You are viewing a plain text version of this content. The canonical link for it is here.
Posted to users@kafka.apache.org by shikha sharma <sh...@gmail.com> on 2022/11/14 11:01:51 UTC

Connection issue

Hello,

I am trying to connect to kafka using this command:
orderRawData = spark.readStream \
    .format("kafka") \
    .option("kafka.bootstrap.servers", "18.211.252.152:9092") \
    .option("startingOffsets","earliest") \
    .option("failOnDataLoss", "false") \
    .option("subscribe", "real-time-project") \
    .load()

It is giving me error as:

'Failed to find data source: kafka.

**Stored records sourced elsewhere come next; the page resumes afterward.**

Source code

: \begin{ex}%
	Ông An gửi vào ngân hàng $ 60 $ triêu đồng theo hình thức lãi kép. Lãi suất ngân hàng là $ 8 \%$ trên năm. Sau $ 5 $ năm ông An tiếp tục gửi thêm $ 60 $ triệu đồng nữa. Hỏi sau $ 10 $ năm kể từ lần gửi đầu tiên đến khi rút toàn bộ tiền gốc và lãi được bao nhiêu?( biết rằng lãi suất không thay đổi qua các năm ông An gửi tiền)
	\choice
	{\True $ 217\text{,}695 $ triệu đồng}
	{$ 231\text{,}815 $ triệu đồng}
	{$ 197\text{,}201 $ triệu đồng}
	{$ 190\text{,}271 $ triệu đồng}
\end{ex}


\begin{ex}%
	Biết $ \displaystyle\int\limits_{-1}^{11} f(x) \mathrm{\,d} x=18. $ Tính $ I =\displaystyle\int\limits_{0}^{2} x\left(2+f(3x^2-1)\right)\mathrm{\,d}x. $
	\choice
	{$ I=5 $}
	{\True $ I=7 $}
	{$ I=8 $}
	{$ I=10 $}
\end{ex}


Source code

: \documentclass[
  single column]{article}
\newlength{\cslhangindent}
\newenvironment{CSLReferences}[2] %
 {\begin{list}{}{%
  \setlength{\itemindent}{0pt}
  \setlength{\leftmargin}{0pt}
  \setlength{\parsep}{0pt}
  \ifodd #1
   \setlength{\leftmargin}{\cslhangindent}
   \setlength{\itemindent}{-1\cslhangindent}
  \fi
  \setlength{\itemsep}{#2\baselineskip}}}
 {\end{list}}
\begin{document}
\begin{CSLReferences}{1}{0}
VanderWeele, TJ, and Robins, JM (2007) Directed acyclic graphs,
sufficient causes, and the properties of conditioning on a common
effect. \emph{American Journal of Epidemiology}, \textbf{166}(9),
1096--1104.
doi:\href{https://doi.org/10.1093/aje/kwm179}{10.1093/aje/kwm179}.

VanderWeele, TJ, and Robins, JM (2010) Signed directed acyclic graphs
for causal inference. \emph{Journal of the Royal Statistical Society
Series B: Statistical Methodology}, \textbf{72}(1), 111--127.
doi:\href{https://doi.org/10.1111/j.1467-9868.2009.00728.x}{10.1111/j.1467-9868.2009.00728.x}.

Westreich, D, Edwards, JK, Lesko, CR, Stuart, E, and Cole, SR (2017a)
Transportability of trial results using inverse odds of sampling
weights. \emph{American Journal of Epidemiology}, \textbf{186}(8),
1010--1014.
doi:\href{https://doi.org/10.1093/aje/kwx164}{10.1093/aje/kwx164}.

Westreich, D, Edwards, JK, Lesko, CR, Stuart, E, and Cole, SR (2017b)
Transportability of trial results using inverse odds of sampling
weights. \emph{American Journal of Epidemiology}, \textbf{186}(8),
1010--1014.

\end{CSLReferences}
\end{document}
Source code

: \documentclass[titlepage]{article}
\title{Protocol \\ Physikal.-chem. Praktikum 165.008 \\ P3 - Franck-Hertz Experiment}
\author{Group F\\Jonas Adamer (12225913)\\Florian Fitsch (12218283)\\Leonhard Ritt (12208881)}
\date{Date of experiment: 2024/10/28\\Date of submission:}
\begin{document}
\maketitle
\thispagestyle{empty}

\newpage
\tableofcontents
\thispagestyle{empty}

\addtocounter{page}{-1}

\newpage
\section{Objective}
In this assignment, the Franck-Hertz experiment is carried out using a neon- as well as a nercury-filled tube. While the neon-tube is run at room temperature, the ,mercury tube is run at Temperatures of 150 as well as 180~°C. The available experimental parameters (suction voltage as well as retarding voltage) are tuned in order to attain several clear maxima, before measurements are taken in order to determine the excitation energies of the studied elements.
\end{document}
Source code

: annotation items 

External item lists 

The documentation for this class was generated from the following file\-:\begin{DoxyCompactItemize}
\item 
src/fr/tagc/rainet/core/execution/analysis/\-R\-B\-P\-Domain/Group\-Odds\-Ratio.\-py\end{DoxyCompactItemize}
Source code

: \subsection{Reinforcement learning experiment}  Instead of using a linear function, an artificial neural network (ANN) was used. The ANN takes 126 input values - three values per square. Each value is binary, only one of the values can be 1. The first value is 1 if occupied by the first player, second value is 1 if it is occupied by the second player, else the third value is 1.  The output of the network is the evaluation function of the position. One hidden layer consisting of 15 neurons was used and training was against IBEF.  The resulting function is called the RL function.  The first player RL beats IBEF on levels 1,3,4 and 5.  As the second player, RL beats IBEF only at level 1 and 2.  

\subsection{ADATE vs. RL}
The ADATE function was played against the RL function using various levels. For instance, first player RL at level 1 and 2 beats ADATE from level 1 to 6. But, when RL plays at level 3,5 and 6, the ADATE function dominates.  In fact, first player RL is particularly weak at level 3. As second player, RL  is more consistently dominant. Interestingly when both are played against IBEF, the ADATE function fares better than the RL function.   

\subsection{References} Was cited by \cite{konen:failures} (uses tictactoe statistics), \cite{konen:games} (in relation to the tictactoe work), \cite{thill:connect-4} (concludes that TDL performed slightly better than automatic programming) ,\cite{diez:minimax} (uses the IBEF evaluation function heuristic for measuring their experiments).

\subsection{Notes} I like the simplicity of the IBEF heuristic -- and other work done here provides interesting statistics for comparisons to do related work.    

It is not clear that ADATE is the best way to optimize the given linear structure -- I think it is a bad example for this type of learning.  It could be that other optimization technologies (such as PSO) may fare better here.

Please deploy the application as
per the deployment section of "Structured Streaming + Kafka
Integration Guide".;'
Traceback (most recent call last):
  File "/usr/lib/spark/python/lib/pyspark.zip/pyspark/sql/streaming.py",
line 400, in load
    return self._df(self._jreader.load())
  File "/usr/lib/spark/python/lib/py4j-0.10.7-src.zip/py4j/java_gateway.py",
line 1257, in __call__
    answer, self.gateway_client, self.target_id, self.name)
  File "/usr/lib/spark/python/lib/pyspark.zip/pyspark/sql/utils.py",
line 69, in deco
    raise AnalysisException(s.split(': ', 1)[1], stackTrace)
pyspark.sql.utils.AnalysisException: 'Failed to find data source:
kafka. Please deploy the application as per the deployment section of
"Structured Streaming + Kafka Integration Guide".;'




could you please help me with this.

Re: Connection issue

Posted by Luke Chen <sh...@gmail.com>.
Hi shikha,

I think you should ask in Spark community.

Thanks
Luke

On Tue, Nov 15, 2022 at 3:17 AM shikha sharma <sh...@gmail.com>
wrote:

> Hello,
>
> I am trying to connect to kafka using this command:
> orderRawData = spark.readStream \
>     .format("kafka") \
>     .option("kafka.bootstrap.servers", "18.211.252.152:9092") \
>     .option("startingOffsets","earliest") \
>     .option("failOnDataLoss", "false") \
>     .option("subscribe", "real-time-project") \
>     .load()
>
> It is giving me error as:
>
> 'Failed to find data source: kafka. Please deploy the application as
> per the deployment section of "Structured Streaming + Kafka
> Integration Guide".;'
> Traceback (most recent call last):
>   File "/usr/lib/spark/python/lib/pyspark.zip/pyspark/sql/streaming.py",
> line 400, in load
>     return self._df(self._jreader.load())
>   File
> "/usr/lib/spark/python/lib/py4j-0.10.7-src.zip/py4j/java_gateway.py",
> line 1257, in __call__
>     answer, self.gateway_client, self.target_id, self.name)
>   File "/usr/lib/spark/python/lib/pyspark.zip/pyspark/sql/utils.py",
> line 69, in deco
>     raise AnalysisException(s.split(': ', 1)[1], stackTrace)
> pyspark.sql.utils.AnalysisException: 'Failed to find data source:
> kafka. Please deploy the application as per the deployment section of
> "Structured Streaming + Kafka Integration Guide".;'
>
>
>
>
> could you please help me with this.
>